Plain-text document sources
····················
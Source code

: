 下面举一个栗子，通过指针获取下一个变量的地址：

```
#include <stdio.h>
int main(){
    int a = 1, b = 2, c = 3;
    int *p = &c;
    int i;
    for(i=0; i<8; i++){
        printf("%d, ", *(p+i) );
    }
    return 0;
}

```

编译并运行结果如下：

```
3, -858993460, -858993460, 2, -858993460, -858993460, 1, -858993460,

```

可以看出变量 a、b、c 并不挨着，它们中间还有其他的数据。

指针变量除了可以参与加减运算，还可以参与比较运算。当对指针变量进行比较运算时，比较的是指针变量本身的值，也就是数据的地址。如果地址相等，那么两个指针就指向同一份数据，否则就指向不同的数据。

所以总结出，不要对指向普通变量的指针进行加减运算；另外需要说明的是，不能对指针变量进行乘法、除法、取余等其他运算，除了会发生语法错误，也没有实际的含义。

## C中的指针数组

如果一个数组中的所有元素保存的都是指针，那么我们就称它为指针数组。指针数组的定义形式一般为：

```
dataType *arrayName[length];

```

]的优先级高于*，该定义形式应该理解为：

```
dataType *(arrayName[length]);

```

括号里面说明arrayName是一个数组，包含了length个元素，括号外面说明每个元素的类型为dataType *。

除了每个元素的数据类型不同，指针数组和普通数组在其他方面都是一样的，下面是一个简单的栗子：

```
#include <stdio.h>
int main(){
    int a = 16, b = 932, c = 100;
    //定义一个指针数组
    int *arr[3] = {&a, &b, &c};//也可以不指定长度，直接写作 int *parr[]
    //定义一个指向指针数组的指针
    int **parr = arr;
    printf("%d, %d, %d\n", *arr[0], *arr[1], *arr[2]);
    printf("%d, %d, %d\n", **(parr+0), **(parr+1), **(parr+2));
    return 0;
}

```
····················
#### [WHAT IS REQUIRED]
Repeat the data exactly as it was given above.

#### [SOLUTION TO THIS TASK]
Source code

: 下面举一个栗子，通过指针获取下一个变量的地址：

```
#include <stdio.h>
int main(){
    int a = 1, b = 2, c = 3;
    int *p = &c;
    int i;
    for(i=0; i<8; i++){
        printf("%d, ", *(p+i) );
    }
    return 0;
}

```

编译并运行结果如下：

```
3, -858993460, -858993460, 2, -858993460, -858993460, 1, -858993460,

```

可以看出变量 a、b、c 并不挨着，它们中间还有其他的数据。

指针变量除了可以参与加减运算，还可以参与比较运算。当对指针变量进行比较运算时，比较的是指针变量本身的值，也就是数据的地址。如果地址相等，那么两个指针就指向同一份数据，否则就指向不同的数据。

所以总结出，不要对指向普通变量的指针进行加减运算；另外需要说明的是，不能对指针变量进行乘法、除法、取余等其他运算，除了会发生语法错误，也没有实际的含义。

## C中的指针数组

如果一个数组中的所有元素保存的都是指针，那么我们就称它为指针数组。指针数组的定义形式一般为：

```
dataType *arrayName[length];

```

]的优先级高于*，该定义形式应该理解为：

```
dataType *(arrayName[length]);

```

括号里面说明arrayName是一个数组，包含了length个元素，括号外面说明每个元素的类型为dataType *。

除了每个元素的数据类型不同，指针数组和普通数组在其他方面都是一样的，下面是一个简单的栗子：

```
#include <stdio.h>
int main(){
    int a = 16, b = 932, c = 100;
    //定义一个指针数组
    int *arr[3] = {&a, &b, &c};//也可以不指定长度，直接写作 int *parr[]
    //定义一个指向指针数组的指针
    int **parr = arr;
    printf("%d, %d, %d\n", *arr[0], *arr[1], *arr[2]);
    printf("%d, %d, %d\n", **(parr+0), **(parr+1), **(parr+2));
    return 0;
}

```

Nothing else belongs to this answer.